Could you copy each line of the listing that holds "DoxyCompactItemize"?
====================
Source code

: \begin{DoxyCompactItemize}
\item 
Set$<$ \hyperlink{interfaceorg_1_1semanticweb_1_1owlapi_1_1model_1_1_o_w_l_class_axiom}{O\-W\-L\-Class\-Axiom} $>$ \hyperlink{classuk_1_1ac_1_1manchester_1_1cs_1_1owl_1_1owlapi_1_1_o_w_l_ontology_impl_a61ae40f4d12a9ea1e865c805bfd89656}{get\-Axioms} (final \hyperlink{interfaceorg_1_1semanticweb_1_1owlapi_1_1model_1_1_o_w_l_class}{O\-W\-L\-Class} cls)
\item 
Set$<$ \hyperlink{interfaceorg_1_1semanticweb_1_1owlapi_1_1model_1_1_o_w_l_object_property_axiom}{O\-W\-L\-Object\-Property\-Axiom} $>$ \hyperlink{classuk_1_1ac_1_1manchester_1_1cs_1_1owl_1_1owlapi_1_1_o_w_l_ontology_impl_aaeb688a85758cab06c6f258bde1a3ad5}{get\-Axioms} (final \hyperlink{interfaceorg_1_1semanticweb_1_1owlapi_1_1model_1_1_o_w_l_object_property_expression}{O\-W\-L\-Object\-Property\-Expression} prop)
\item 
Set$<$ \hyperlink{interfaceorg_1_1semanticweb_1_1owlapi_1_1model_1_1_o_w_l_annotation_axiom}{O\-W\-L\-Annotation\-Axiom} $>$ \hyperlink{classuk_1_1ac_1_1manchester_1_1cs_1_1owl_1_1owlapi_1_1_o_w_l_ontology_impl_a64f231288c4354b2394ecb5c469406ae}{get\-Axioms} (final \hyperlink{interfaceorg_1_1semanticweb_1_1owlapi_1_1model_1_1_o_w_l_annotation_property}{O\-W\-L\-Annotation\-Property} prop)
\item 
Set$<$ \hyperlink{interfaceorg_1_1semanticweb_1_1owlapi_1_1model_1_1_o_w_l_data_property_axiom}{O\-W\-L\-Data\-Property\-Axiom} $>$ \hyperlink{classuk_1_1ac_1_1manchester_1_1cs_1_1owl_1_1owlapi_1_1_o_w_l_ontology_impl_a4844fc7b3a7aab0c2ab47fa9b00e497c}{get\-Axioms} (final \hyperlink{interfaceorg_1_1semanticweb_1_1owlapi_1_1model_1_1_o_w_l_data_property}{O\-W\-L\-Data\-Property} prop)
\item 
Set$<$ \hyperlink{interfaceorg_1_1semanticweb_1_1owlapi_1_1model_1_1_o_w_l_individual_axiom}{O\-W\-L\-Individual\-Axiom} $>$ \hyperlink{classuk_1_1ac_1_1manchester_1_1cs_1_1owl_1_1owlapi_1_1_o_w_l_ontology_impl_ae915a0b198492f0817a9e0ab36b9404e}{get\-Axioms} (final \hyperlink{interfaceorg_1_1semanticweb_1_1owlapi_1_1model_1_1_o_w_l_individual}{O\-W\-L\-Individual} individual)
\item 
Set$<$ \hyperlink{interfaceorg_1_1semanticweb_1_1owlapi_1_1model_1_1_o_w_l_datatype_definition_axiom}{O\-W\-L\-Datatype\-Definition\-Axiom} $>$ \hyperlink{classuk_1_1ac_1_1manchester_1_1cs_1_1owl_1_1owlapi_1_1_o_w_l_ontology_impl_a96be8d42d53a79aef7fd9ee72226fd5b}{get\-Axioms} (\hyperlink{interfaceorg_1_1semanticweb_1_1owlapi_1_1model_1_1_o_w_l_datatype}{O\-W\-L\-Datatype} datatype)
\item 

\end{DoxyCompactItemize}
====================
▶ [Problem solution]:
: \begin{DoxyCompactItemize}
\end{DoxyCompactItemize}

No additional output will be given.